• _TASK ITEM_: The line containing "The acceptance for each" marks the end, so write out exactly every line from the top of the entries below through that one.

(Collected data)

************

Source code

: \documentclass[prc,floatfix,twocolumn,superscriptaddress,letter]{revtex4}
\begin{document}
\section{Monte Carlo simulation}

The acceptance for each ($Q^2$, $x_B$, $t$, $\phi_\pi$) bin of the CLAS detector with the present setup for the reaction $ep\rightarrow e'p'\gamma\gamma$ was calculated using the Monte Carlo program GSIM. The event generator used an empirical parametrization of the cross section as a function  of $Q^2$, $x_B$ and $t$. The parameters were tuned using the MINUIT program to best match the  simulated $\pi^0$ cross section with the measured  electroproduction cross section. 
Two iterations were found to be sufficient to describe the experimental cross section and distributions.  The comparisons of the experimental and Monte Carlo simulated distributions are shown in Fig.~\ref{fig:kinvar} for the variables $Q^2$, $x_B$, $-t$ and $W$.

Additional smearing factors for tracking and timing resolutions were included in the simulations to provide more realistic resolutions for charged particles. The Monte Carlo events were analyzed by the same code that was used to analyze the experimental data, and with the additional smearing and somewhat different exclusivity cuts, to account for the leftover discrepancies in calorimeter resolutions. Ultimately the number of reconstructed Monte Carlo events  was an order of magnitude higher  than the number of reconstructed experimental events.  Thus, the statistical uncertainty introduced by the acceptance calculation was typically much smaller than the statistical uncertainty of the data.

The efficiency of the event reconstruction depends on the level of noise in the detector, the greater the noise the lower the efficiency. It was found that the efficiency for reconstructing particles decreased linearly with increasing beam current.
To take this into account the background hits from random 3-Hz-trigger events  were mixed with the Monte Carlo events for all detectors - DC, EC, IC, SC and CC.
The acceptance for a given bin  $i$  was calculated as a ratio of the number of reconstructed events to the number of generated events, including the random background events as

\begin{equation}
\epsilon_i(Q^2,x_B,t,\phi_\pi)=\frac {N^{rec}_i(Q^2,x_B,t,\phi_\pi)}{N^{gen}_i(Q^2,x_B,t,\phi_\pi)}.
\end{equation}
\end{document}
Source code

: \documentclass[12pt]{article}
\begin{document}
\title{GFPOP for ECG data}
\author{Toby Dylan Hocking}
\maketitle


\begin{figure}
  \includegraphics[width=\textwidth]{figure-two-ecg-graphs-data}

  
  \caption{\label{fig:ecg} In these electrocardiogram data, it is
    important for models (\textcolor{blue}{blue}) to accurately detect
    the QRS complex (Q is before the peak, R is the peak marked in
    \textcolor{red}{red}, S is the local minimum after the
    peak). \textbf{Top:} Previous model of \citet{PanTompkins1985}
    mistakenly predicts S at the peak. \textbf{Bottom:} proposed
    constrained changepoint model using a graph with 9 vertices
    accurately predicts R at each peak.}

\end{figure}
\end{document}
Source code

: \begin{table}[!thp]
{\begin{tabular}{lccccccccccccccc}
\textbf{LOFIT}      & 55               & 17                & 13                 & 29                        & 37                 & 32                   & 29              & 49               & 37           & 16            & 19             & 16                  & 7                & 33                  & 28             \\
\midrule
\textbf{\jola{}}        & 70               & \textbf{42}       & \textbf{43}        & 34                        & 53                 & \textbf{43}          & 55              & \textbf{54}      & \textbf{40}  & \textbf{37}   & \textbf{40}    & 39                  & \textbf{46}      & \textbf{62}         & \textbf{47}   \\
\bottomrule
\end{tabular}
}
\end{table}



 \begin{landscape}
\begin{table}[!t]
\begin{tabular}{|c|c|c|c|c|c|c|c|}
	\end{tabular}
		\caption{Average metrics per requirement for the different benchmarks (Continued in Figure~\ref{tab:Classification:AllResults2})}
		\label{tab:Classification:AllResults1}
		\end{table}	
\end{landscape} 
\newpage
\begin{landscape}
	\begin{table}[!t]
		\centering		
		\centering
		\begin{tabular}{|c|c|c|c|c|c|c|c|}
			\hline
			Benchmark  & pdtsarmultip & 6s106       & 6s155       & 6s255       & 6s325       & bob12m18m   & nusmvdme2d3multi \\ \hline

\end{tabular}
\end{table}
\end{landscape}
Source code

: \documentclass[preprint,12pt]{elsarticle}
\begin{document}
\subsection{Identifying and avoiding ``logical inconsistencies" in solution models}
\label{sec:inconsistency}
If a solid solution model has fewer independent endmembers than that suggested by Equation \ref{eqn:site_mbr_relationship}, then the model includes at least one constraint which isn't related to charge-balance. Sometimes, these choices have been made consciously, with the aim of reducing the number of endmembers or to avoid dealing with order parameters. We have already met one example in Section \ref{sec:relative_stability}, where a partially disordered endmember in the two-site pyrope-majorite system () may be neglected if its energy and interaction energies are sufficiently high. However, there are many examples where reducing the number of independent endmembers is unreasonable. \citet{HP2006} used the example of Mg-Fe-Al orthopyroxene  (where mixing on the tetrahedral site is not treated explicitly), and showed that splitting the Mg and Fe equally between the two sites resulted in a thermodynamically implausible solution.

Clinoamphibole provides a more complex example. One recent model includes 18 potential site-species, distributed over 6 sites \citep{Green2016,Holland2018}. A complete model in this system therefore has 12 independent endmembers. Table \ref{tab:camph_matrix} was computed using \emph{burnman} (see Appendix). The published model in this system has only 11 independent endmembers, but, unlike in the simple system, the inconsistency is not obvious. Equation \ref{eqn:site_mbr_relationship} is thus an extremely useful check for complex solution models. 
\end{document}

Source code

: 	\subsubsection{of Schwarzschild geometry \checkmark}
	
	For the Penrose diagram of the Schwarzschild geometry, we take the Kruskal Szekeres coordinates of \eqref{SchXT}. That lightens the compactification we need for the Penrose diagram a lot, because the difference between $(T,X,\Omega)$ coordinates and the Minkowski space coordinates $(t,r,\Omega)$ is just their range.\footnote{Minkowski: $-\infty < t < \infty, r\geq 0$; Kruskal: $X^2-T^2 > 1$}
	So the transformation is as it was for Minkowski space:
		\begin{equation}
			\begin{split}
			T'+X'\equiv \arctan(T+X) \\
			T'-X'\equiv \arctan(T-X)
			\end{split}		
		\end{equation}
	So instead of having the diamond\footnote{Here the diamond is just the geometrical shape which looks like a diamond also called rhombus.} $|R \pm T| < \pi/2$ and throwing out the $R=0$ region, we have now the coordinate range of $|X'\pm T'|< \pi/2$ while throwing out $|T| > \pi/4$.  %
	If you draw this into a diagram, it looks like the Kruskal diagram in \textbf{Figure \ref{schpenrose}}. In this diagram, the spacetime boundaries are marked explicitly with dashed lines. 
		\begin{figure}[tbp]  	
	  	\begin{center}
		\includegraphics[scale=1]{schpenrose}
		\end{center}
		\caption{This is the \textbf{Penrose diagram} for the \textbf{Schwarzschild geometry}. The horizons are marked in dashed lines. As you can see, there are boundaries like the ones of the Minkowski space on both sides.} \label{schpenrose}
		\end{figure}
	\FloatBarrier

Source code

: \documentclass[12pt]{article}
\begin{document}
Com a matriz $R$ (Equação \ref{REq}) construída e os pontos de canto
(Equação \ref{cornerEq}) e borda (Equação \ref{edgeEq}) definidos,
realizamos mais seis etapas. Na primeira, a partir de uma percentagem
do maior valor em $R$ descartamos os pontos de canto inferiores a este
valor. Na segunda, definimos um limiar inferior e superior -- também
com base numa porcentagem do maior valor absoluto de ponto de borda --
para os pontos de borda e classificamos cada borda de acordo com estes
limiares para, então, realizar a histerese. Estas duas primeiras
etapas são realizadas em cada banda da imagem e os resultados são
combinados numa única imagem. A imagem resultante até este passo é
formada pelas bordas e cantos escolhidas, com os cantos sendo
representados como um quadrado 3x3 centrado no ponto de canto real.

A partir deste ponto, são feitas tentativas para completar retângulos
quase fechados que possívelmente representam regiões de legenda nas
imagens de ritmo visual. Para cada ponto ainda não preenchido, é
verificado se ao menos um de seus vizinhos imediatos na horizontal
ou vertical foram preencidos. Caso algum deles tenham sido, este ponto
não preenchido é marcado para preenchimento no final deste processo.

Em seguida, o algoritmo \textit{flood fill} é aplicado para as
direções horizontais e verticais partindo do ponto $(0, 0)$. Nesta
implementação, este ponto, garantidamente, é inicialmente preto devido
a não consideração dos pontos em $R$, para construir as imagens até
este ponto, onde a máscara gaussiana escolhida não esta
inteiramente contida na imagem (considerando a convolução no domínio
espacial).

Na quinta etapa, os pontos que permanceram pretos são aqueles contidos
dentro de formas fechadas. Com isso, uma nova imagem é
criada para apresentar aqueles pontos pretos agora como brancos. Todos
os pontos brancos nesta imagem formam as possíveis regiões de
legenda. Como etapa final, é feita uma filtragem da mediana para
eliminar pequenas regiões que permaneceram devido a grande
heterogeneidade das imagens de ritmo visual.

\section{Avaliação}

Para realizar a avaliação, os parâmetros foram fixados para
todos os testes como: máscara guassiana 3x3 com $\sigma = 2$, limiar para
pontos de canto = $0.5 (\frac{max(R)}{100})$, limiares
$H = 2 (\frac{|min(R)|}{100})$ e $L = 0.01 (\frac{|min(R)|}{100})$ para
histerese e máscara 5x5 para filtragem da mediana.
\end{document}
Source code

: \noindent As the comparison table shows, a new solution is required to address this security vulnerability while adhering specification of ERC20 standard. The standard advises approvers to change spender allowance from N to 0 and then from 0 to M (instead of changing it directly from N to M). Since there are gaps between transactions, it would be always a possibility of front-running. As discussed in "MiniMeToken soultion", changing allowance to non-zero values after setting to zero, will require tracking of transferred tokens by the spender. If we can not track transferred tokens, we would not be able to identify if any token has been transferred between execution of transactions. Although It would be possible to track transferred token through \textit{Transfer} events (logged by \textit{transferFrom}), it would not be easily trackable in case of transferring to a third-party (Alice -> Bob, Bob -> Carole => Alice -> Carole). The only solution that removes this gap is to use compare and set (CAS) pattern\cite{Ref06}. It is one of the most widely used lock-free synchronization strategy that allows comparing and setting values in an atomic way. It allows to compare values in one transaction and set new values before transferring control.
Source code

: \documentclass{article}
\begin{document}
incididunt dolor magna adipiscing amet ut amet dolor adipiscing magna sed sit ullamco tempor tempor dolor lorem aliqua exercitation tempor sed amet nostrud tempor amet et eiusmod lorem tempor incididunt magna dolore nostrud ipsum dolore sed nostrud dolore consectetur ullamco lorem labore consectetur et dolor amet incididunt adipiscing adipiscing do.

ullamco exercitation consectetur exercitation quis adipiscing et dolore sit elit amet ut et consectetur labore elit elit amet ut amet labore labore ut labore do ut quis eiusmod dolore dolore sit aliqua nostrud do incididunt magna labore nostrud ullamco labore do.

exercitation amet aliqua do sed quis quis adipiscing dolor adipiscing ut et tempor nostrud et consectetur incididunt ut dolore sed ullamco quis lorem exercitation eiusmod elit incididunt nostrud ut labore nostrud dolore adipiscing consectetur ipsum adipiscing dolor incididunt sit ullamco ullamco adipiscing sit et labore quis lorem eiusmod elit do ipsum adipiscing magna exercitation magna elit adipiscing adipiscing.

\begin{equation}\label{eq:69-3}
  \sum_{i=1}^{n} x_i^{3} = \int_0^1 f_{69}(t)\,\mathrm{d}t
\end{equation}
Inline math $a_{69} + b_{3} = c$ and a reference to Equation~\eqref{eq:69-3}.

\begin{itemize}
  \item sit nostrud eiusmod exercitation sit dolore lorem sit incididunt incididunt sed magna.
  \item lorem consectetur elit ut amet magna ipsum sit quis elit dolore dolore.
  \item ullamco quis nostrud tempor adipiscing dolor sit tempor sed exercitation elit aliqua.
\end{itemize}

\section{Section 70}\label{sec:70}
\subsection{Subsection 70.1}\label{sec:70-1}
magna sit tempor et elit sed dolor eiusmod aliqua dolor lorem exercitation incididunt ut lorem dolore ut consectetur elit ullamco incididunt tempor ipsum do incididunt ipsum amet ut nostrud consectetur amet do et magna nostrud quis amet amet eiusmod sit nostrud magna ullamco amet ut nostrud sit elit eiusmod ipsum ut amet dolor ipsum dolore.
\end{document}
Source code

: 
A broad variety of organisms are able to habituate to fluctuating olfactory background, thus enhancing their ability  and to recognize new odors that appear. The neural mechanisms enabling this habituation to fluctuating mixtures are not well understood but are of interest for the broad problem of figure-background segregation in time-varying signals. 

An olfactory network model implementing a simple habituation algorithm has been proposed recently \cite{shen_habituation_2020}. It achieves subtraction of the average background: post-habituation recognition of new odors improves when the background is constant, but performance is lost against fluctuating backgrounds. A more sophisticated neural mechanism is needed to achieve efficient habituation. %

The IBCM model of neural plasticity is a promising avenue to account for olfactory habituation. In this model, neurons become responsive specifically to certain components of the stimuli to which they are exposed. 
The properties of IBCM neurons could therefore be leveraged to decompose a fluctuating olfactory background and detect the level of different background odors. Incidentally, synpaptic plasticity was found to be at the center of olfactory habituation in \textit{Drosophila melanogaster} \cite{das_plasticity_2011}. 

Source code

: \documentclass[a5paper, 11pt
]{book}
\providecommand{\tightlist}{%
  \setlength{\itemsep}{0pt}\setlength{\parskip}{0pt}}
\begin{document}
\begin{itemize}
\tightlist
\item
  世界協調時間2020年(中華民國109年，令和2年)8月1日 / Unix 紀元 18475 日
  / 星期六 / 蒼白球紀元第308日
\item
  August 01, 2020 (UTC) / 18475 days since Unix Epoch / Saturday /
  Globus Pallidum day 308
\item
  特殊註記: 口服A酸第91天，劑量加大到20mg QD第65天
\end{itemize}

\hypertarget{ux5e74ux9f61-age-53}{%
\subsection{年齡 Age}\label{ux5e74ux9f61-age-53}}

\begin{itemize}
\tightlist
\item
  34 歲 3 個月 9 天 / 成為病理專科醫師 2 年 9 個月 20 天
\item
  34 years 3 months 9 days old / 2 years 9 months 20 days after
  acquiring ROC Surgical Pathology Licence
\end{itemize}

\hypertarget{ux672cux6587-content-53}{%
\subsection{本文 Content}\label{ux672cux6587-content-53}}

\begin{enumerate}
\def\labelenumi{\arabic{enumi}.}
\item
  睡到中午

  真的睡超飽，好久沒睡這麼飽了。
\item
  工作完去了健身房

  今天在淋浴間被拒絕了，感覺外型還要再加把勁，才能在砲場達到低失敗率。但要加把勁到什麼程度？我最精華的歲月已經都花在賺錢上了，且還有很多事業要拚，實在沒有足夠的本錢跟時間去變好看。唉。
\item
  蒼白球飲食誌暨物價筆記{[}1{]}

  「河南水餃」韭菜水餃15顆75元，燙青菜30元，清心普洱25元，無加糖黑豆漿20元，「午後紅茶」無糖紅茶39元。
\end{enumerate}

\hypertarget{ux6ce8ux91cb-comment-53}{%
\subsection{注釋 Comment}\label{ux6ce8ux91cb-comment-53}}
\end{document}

************

• _RESULT BELOW_:
Source code

: \documentclass[prc,floatfix,twocolumn,superscriptaddress,letter]{revtex4}
\begin{document}
\section{Monte Carlo simulation}

The acceptance for each ($Q^2$, $x_B$, $t$, $\phi_\pi$) bin of the CLAS detector with the present setup for the reaction $ep\rightarrow e'p'\gamma\gamma$ was calculated using the Monte Carlo program GSIM. The event generator used an empirical parametrization of the cross section as a function  of $Q^2$, $x_B$ and $t$. The parameters were tuned using the MINUIT program to best match the  simulated $\pi^0$ cross section with the measured  electroproduction cross section. 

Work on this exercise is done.